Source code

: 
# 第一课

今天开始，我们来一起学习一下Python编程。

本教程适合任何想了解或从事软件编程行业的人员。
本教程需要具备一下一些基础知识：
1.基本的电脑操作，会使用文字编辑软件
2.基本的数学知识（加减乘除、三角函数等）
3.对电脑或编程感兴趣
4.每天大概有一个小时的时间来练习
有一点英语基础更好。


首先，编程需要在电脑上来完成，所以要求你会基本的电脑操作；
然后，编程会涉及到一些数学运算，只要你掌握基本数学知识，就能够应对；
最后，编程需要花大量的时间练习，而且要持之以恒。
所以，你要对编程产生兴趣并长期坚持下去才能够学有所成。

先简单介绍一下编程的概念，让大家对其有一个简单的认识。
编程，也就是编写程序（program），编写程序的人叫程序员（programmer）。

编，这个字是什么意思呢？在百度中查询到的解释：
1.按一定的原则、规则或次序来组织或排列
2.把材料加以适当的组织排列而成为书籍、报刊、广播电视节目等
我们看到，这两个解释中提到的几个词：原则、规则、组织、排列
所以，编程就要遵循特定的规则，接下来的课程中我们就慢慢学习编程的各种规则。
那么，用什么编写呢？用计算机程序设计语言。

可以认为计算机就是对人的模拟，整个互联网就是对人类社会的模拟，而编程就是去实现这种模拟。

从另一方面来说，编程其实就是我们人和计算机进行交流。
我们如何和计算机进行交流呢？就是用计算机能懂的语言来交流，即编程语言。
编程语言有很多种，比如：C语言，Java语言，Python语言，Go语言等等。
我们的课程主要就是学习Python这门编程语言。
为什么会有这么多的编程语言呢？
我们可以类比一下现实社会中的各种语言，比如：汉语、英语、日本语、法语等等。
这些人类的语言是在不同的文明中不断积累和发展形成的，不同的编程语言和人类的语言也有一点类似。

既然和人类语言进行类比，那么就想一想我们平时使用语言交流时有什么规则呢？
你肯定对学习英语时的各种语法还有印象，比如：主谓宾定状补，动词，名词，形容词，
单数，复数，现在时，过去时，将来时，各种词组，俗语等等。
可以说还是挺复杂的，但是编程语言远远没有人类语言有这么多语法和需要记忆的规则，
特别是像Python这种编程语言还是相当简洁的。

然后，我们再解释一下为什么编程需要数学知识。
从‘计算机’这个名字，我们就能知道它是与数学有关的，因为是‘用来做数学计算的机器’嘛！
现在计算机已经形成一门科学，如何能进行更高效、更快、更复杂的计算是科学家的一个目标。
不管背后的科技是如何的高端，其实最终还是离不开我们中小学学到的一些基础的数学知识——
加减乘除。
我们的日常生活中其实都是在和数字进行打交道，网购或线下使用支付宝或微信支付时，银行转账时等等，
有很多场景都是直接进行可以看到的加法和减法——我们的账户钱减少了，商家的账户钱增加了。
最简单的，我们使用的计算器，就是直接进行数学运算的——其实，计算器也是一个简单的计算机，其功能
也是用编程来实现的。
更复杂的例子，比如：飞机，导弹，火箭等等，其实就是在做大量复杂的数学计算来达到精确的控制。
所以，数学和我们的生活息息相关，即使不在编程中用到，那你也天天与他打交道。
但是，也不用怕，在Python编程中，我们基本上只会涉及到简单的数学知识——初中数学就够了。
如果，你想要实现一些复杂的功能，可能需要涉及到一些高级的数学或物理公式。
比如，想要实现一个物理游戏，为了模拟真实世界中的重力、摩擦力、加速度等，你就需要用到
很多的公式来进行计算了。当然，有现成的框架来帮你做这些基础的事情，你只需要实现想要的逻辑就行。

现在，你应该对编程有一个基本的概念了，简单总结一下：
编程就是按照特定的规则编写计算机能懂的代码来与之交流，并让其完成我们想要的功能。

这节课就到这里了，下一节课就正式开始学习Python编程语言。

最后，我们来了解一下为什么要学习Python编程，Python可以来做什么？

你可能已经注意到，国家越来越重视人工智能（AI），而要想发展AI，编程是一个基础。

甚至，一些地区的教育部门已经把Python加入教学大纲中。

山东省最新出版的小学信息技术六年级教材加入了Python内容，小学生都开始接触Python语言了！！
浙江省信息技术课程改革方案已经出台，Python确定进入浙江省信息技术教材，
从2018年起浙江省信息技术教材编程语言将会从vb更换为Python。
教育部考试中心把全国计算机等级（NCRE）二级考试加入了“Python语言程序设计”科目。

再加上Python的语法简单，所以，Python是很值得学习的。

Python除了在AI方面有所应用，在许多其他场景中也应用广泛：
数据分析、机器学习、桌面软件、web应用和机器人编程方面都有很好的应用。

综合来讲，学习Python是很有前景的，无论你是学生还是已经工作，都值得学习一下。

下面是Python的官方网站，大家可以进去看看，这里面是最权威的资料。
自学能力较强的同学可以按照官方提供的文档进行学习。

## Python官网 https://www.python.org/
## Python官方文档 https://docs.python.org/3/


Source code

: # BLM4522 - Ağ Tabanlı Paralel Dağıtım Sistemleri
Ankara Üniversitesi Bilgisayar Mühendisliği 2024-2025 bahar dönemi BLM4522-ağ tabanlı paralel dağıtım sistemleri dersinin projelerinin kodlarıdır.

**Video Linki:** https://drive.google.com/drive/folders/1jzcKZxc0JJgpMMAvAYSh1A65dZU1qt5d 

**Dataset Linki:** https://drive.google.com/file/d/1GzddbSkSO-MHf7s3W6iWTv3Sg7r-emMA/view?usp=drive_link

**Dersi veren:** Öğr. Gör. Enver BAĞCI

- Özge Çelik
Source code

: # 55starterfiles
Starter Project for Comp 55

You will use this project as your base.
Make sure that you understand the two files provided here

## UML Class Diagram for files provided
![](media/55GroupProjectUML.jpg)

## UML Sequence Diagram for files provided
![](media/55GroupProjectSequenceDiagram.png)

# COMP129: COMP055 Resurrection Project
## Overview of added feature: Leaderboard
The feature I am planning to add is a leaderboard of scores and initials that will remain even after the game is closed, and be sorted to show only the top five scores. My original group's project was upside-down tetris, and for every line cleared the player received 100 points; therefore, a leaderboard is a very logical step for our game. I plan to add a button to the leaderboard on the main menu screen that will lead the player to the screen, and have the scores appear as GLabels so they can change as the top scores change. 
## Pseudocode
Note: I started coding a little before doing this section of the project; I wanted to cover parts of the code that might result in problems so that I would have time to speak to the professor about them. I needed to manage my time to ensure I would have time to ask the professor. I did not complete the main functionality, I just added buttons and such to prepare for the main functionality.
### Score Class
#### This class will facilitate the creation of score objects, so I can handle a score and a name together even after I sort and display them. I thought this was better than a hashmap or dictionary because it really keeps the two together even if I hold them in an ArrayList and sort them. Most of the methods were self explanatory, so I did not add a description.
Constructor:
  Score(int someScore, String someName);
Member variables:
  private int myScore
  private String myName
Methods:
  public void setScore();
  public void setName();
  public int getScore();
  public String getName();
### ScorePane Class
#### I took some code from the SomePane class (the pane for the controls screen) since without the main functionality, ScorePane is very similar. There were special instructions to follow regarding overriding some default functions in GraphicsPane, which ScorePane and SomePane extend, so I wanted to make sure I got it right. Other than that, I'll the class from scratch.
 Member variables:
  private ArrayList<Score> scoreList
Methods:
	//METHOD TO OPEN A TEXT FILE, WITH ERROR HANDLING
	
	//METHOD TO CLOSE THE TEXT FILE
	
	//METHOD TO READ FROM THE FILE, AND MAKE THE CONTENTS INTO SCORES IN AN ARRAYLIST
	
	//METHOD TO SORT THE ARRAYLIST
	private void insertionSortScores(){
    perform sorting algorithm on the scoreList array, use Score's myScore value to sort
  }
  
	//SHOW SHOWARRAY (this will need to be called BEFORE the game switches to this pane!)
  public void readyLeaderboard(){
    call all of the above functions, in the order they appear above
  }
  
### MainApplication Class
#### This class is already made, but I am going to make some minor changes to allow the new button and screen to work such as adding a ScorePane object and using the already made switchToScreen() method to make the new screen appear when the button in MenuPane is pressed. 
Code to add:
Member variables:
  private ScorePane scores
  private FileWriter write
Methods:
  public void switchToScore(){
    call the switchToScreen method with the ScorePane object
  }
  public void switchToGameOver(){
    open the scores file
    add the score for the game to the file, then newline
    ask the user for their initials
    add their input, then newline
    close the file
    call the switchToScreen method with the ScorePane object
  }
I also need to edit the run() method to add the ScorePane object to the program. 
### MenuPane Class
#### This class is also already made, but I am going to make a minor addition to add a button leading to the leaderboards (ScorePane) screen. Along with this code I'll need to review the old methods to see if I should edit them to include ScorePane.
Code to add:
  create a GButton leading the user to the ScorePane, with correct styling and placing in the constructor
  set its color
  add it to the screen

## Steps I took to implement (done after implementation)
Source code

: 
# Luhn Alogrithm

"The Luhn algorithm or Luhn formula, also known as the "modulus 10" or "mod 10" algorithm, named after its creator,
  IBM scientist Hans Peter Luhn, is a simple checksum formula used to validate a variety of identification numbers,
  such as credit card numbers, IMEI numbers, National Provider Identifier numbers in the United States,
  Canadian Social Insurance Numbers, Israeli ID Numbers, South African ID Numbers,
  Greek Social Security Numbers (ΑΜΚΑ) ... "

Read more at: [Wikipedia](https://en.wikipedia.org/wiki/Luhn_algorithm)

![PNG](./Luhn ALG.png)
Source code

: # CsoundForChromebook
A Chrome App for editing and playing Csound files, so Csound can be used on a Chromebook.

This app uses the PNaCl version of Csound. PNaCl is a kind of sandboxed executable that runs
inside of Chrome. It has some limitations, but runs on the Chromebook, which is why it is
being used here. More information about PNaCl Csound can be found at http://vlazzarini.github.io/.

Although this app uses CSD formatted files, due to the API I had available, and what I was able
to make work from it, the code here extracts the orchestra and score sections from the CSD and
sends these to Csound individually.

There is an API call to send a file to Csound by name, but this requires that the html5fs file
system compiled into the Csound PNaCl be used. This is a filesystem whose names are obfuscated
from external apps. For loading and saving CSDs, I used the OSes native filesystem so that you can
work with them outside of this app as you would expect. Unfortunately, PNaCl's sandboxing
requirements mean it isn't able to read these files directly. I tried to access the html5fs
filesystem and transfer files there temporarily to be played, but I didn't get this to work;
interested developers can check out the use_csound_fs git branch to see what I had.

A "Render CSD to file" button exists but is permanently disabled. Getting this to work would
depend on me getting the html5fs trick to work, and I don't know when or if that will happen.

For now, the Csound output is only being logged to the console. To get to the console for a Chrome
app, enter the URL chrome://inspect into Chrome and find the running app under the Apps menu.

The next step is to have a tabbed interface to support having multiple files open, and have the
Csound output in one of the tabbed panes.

> YOUR ASSIGNMENT
Output the lines above between the one holding "### MenuPane Class" and the one holding "from external apps.", inclusive, with nothing before or after them.

> RESPONSE AREA
### MenuPane Class
#### This class is also already made, but I am going to make a minor addition to add a button leading to the leaderboards (ScorePane) screen. Along with this code I'll need to review the old methods to see if I should edit them to include ScorePane.
Code to add:
  create a GButton leading the user to the ScorePane, with correct styling and placing in the constructor
  set its color
  add it to the screen

## Steps I took to implement (done after implementation)
Source code

: 
# Luhn Alogrithm

"The Luhn algorithm or Luhn formula, also known as the "modulus 10" or "mod 10" algorithm, named after its creator,
  IBM scientist Hans Peter Luhn, is a simple checksum formula used to validate a variety of identification numbers,
  such as credit card numbers, IMEI numbers, National Provider Identifier numbers in the United States,
  Canadian Social Insurance Numbers, Israeli ID Numbers, South African ID Numbers,
  Greek Social Security Numbers (ΑΜΚΑ) ... "

Read more at: [Wikipedia](https://en.wikipedia.org/wiki/Luhn_algorithm)

![PNG](./Luhn ALG.png)
Source code

: # CsoundForChromebook
A Chrome App for editing and playing Csound files, so Csound can be used on a Chromebook.

This app uses the PNaCl version of Csound. PNaCl is a kind of sandboxed executable that runs
inside of Chrome. It has some limitations, but runs on the Chromebook, which is why it is
being used here. More information about PNaCl Csound can be found at http://vlazzarini.github.io/.

Although this app uses CSD formatted files, due to the API I had available, and what I was able
to make work from it, the code here extracts the orchestra and score sections from the CSD and
sends these to Csound individually.

There is an API call to send a file to Csound by name, but this requires that the html5fs file
system compiled into the Csound PNaCl be used. This is a filesystem whose names are obfuscated
from external apps. For loading and saving CSDs, I used the OSes native filesystem so that you can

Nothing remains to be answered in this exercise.